My time with my phone is fairly well mapped out. For commuting and second-screening, I have Twitter. There’s Facebook to distract me from work and sometimes Instagram if I’m in the mood to see other people make their lives look better through an automatic filter. Viber helps me communicate with friends abroad, plain old SMS to talk with friends in America, and, of course, streams of email is always coming in.
So when I consider a new, quirky social media tool I have to take into account its potential to grab a chunk of my mindshare. Even Instagram can slip out of my mind for a few days at a time, so something new has to offer something fantastic to make it into my daily or weekly routines.
The bad news for Toronto-based Pop, which launched last week, is that I can’t see it being that addictive. Not for me, at least. That said, I may not be its target audience, which seems to be college-age users. I probably wouldn’t have seen much of a need for an online college “facebook” after I graduated university either, and that didn’t turn out too badly for Mark Zuckerberg.
Pop allows a user to take two photos and send out a question with them. Messages can be sent out to people in your immediate geographic vicinity or to people in your own contact book. Some of the features that co-founder Thomas Lee explains to me make sense, like boosting engagement by making people answer one question to get to the next and posting “pops” — the company buzz name for the two-photos-and-a-question combo — to Facebook and Twitter.
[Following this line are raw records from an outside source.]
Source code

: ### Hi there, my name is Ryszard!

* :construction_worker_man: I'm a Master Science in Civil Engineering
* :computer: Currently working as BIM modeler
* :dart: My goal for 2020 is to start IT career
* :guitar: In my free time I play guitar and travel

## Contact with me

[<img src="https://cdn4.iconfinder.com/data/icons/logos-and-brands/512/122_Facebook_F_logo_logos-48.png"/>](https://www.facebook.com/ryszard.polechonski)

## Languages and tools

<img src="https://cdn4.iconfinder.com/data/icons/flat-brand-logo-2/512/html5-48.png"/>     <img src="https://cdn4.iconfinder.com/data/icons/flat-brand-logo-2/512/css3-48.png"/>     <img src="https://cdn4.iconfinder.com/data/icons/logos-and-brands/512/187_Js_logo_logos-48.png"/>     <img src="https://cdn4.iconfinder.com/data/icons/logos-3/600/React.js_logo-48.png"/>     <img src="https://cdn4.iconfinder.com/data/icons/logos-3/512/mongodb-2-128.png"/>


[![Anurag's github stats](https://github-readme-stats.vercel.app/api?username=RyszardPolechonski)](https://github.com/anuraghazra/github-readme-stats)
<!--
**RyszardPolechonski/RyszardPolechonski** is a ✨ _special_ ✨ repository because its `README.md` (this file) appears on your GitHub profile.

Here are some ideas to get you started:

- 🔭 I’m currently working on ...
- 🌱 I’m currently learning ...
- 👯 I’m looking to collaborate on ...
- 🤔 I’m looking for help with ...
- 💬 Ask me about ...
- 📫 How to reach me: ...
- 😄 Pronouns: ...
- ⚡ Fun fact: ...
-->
If no one in your city uses it, it only creates an added layer of communication between you and your contacts if you have questions. Also, past a certain age, the desire to invite input and judgment on my life from a wide group of friends and strangers is nil. But like I said, I’m not its target audience.
Not that Pop’s existence isn’t a small miracle. Lee, a 21-year old student at Queen’s University in Kingston, Ontario, came up with the idea with three friends in the second week of January this year, working up a beta version over a weekend. The group explored a business-to-business idea, but kept on returning to either or decisions — option A or option B — that they wanted people’s opinions on.
“When we started scraping Twitter, we saw that this type of behavior actually exists,” Lee says. “There were 20,000 Tweets with the binary element to it and then we started exploring how we can build something that works with this existing behavior.”
Kept afloat by a $5,000 dollar cash injection from a Toronto business incubator, Pop launched at the end of February and toyed with the top 100 in the Canadian app chart. It’s become popular at Queen’s University, where Lee studies, and he says that “thousands” of pops have been sent and answered since the launch. All too predictably, men are most likely to ask questions about sports, women about fashion.
Lee says that Pop for now is going to borrow from the Facebook playbook and target campuses one-by-one, but if it is going to succeed in the catty swamp of college campuses and high schools it will need to position itself as not just another way for strangers to be mean to one another.
And, of course, there’s the question of whether it can ever make money.
For that, Pop will have to be a lot better than simply quirky to stand a chance.